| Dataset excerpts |
☆ ☆ ☆ ☆ ☆ ☆ ☆

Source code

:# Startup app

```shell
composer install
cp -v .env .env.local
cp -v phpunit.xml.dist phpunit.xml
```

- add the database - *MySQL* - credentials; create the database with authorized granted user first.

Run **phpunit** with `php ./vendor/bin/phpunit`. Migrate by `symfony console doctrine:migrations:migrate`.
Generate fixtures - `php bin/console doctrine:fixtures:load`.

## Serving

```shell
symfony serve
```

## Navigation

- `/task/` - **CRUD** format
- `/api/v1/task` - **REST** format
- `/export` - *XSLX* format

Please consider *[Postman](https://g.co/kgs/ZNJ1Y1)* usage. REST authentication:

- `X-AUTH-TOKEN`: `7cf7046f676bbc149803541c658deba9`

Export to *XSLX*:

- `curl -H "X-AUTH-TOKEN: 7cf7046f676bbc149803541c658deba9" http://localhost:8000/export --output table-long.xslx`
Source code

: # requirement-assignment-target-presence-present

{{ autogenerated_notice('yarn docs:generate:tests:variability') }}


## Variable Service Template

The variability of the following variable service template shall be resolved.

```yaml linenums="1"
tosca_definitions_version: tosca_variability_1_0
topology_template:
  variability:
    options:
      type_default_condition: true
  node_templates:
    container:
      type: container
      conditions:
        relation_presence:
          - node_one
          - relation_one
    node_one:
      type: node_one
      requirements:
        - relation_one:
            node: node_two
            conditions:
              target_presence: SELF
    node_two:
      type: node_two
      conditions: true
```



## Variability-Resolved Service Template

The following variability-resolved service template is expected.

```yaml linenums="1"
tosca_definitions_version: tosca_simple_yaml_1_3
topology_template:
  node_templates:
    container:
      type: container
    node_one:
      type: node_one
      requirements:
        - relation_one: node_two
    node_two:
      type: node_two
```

☆ ☆ ☆ ☆ ☆ ☆ ☆

Reproduce each entry above. Every word must match.

Source code

:# Startup app

```shell
composer install
cp -v .env .env.local
cp -v phpunit.xml.dist phpunit.xml
```

- add the database - *MySQL* - credentials; create the database with authorized granted user first.

Run **phpunit** with `php ./vendor/bin/phpunit`. Migrate by `symfony console doctrine:migrations:migrate`.
Generate fixtures - `php bin/console doctrine:fixtures:load`.

## Serving

```shell
symfony serve
```

## Navigation

- `/task/` - **CRUD** format
- `/api/v1/task` - **REST** format
- `/export` - *XSLX* format

Please consider *[Postman](https://g.co/kgs/ZNJ1Y1)* usage. REST authentication:

- `X-AUTH-TOKEN`: `7cf7046f676bbc149803541c658deba9`

Export to *XSLX*:

- `curl -H "X-AUTH-TOKEN: 7cf7046f676bbc149803541c658deba9" http://localhost:8000/export --output table-long.xslx`
Source code

: # requirement-assignment-target-presence-present

{{ autogenerated_notice('yarn docs:generate:tests:variability') }}


## Variable Service Template

The variability of the following variable service template shall be resolved.

```yaml linenums="1"
tosca_definitions_version: tosca_variability_1_0
topology_template:
  variability:
    options:
      type_default_condition: true
  node_templates:
    container:
      type: container
      conditions:
        relation_presence:
          - node_one
          - relation_one
    node_one:
      type: node_one
      requirements:
        - relation_one:
            node: node_two
            conditions:
              target_presence: SELF
    node_two:
      type: node_two
      conditions: true
```



## Variability-Resolved Service Template

The following variability-resolved service template is expected.

```yaml linenums="1"
tosca_definitions_version: tosca_simple_yaml_1_3
topology_template:
  node_templates:
    container:
      type: container
    node_one:
      type: node_one
      requirements:
        - relation_one: node_two
    node_two:
      type: node_two
```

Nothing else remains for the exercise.